Is there an algorithm to find known size and shape object in an image?

Question

Since image processing and computer vision aren't of my field of study I'm having difficulty finding an algorithm that can identify the positions of rectangles of known size and proportion in certain images to automate a process.

These are grayscale images containing some circles and only one or none white rectangle with rounded edges, as can be seen in the example figure below.

3 different imagens with the "same" retangle to be found

Thank you

Answer 1

Try OpenCV, it stands for Open Computer Vision. Its free. This is written in Python

import cv2
import numpy as np

img = cv2.imread("C:\\Users\\mogar\\Desktop\\temp.jpg")
grayImage = cv2.cvtColor(img, cv2.COLOR_BGR2GRAY)
ret, thresh = cv2.threshold(grayImage, 160, 255, cv2.THRESH_BINARY)
kernel = np.ones((5,5),np.uint8)
thresh = cv2.erode(thresh,kernel,iterations = 1)

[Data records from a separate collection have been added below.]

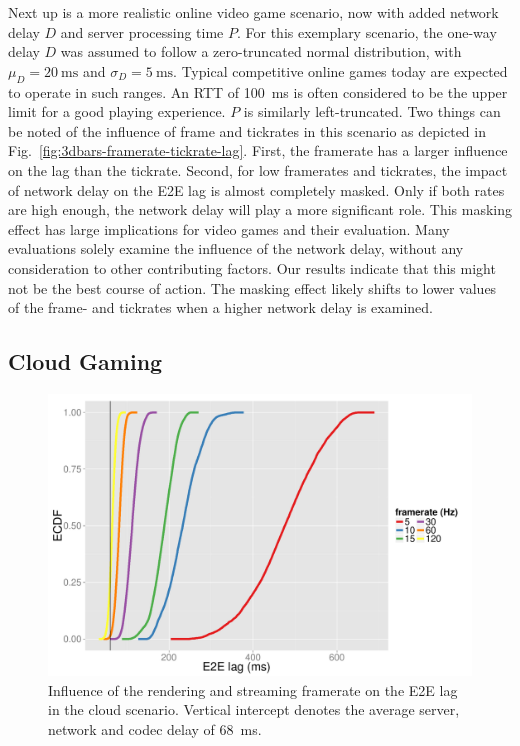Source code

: Next up is a more realistic online video game scenario, now with added network delay $D$ and server processing time $P$. For this exemplary scenario, the one-way delay $D$ was assumed to follow a zero-truncated normal distribution, with $\mu_D = \SI{20}{\milli\second}$ and $\sigma_D = \SI{5}{\milli\second}$. Typical competitive online games today are expected to operate in such ranges. An \acrshort{RTT} of \SI{100}{\milli\second} is often considered to be the upper limit for a good playing experience. $P$ is similarly left-truncated. Two things can be noted of the influence of frame and tickrates in this scenario as depicted in Fig.~\ref{fig:3dbars-framerate-tickrate-lag}. First, the framerate has a larger influence on the lag than the tickrate. Second, for low framerates and tickrates, the impact of network delay on the \gls{E2E} lag is almost completely masked. Only if both rates are high enough, the network delay will play a more significant role. This masking effect has large implications for video games and their evaluation. Many evaluations solely examine the influence of the network delay, without any consideration to other contributing factors. Our results indicate that this might not be the best course of action. The masking effect likely shifts to lower values of the frame- and tickrates when a higher network delay is examined.



\subsection{Cloud Gaming}

\begin{figure}[!t]
	\centering
	\includegraphics[width=1.0\columnwidth]{../../../simulation/visualization/cloudgaming-lag-cdf.pdf}
	\caption{Influence of the rendering and streaming framerate on the \gls{E2E} lag in the cloud scenario. Vertical intercept denotes the average server, network and codec delay of \SI{68}{\milli\second}.}
\label{fig:cloud-e2e-delay-sim}
\end{figure}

#thresh = np.invert(thresh)

cv2.imshow("Threholded Image", thresh)
cv2.waitKey(0) & 0xFF == ord('q')
cv2.destroyAllWindows()

_, contours, hierarchy = cv2.findContours(thresh, cv2.RETR_TREE, cv2.CHAIN_APPROX_NONE)
for cnts in contours:
    rect = cv2.minAreaRect(cnts)
    box = cv2.boxPoints(rect)
    box = np.int0(box)
    (x,y),(w,h),angle = rect
    w = int(w)
    h = int(h)
    area = w*h
    if area > 10000 and area < 100000:
        print("Area Check", area)
        cv2.drawContours(img, [box], 0, (0,0,255), 5)
        
        small = cv2.resize(img, (0,0), fx=0.3, fy=0.3)
        cv2.imshow("Contours", small)
        cv2.waitKey(0) & 0xFF == ord('q')
        cv2.destroyAllWindows()

Hello, You may need to adjust some of the threshold values and area values so that you'll be enclosing only the rectangles. You'll notice the rectangles arrant fully enclosed right now, that is literally because the text is getting in the way and cutting the rectangles in half. If you had a clean image; I'm sure this would work great. If you have any questions please don't hesitate the ask, but it may take some time before I can answer.